Dataset excerpts

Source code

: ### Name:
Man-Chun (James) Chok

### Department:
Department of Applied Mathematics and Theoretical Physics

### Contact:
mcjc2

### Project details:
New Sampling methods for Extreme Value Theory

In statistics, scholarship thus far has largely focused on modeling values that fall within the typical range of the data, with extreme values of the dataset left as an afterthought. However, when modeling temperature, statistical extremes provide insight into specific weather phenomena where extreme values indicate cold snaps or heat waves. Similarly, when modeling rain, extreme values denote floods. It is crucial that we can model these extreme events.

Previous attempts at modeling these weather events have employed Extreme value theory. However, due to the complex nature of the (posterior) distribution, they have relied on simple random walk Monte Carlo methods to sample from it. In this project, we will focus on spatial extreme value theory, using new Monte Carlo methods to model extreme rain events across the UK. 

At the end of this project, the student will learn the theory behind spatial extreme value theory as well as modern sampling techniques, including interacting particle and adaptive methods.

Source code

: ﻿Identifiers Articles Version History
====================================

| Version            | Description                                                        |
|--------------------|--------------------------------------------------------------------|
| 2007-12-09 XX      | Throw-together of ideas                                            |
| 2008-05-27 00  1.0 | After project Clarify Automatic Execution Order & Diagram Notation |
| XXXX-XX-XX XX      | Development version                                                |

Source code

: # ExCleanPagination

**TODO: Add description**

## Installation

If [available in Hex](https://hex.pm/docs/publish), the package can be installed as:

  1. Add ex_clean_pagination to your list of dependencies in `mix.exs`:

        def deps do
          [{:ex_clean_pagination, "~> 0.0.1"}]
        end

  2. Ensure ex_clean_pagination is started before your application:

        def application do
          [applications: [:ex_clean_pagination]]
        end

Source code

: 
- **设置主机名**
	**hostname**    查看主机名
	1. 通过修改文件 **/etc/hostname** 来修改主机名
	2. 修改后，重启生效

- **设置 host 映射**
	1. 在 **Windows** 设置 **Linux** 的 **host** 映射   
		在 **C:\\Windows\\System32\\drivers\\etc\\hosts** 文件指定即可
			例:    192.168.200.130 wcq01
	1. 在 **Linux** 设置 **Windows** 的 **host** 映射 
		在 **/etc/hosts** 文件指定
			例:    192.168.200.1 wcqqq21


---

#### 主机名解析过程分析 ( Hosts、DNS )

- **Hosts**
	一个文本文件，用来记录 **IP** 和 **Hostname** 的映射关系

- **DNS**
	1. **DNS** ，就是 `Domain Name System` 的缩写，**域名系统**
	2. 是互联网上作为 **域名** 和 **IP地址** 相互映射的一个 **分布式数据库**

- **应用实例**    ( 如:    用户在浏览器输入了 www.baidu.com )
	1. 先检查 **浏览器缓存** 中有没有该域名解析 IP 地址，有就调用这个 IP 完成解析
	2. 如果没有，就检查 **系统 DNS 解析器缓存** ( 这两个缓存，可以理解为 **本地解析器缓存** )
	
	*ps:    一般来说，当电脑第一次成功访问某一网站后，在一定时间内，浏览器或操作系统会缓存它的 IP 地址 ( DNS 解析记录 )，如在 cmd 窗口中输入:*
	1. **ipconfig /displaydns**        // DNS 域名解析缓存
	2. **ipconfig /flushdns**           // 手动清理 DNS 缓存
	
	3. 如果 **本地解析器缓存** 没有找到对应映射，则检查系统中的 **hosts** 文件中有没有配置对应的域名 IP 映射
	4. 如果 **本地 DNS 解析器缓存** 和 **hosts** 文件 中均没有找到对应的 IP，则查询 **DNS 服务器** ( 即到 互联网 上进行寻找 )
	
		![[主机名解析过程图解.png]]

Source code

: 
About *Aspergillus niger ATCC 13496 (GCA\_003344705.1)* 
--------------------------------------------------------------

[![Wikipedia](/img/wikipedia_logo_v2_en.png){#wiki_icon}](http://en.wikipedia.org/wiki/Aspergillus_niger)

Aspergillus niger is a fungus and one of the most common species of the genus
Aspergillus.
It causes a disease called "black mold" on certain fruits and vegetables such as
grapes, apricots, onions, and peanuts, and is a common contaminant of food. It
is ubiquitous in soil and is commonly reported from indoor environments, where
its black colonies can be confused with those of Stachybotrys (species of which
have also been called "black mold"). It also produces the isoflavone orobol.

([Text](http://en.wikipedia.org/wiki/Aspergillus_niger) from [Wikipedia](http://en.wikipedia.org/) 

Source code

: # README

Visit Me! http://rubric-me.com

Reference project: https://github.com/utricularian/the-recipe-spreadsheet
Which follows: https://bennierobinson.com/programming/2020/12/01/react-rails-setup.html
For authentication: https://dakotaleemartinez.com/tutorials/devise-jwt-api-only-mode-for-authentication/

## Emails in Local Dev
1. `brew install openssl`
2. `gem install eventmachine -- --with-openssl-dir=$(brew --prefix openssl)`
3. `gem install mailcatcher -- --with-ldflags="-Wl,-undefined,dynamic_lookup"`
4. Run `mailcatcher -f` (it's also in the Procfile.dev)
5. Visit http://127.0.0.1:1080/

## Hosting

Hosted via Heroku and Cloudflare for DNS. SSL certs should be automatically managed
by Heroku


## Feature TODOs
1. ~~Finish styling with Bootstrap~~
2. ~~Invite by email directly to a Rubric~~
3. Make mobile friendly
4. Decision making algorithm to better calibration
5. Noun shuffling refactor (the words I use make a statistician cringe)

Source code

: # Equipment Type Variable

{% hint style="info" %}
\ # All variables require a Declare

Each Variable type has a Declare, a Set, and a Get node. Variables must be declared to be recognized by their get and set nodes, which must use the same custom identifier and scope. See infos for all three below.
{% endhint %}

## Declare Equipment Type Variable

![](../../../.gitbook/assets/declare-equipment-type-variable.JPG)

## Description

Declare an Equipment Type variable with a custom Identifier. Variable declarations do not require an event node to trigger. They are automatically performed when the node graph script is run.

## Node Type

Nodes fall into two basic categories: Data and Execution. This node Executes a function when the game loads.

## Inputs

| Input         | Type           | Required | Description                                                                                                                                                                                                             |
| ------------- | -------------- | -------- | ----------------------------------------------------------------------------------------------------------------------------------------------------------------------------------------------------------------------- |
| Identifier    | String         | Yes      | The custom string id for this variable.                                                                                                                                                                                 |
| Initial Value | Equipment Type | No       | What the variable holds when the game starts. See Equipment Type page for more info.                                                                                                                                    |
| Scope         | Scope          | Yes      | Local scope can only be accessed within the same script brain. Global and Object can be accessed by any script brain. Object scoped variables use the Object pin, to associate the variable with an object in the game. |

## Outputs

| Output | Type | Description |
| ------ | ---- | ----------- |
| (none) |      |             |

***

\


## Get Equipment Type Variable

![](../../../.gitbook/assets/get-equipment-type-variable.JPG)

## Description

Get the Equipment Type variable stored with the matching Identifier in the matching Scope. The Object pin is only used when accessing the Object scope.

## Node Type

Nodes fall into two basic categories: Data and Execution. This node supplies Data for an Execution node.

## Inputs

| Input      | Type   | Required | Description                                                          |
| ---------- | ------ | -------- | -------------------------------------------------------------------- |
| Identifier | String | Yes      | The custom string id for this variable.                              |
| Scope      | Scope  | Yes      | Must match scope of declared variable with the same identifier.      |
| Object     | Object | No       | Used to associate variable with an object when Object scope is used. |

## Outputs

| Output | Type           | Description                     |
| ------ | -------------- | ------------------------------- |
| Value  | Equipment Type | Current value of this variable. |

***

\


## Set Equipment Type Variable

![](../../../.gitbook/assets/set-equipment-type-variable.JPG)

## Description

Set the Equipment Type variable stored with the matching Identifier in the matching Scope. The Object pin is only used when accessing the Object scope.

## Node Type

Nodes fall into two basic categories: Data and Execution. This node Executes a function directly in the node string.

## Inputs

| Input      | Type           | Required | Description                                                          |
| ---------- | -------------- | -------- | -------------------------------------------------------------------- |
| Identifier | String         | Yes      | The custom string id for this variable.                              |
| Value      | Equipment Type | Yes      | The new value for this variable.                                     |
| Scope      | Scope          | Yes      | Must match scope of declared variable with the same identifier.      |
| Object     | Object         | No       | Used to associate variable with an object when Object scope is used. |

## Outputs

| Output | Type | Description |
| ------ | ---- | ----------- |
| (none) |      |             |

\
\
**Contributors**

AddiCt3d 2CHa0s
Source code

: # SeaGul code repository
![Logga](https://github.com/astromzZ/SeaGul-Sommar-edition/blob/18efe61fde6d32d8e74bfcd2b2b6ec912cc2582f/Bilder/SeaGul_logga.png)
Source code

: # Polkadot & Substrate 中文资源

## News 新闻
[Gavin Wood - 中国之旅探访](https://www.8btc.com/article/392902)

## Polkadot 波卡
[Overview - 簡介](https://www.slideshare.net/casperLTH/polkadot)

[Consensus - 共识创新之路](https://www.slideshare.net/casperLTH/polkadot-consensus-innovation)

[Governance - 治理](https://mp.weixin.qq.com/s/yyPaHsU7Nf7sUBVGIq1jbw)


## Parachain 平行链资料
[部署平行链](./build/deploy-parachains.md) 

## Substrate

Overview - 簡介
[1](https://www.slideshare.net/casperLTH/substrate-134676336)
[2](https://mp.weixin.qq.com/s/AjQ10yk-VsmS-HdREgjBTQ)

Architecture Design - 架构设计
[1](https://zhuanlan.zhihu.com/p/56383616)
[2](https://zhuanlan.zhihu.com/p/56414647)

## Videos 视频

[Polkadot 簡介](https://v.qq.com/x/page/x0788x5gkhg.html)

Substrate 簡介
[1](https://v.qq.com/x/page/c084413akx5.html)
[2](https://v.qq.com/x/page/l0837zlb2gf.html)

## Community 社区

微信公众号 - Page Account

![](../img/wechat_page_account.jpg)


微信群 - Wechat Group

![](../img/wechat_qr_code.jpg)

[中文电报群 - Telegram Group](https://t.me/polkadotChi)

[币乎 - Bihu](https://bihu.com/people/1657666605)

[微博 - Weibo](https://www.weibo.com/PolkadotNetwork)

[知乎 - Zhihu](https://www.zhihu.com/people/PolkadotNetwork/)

Task item
Could you output, exactly and with nothing else, the lines from the start of the records through the line containing "New Sampling methods for Extreme Value Theory"?

Result below
Source code

: ### Name:
Man-Chun (James) Chok

### Department:
Department of Applied Mathematics and Theoretical Physics

### Contact:
mcjc2

### Project details:
New Sampling methods for Extreme Value Theory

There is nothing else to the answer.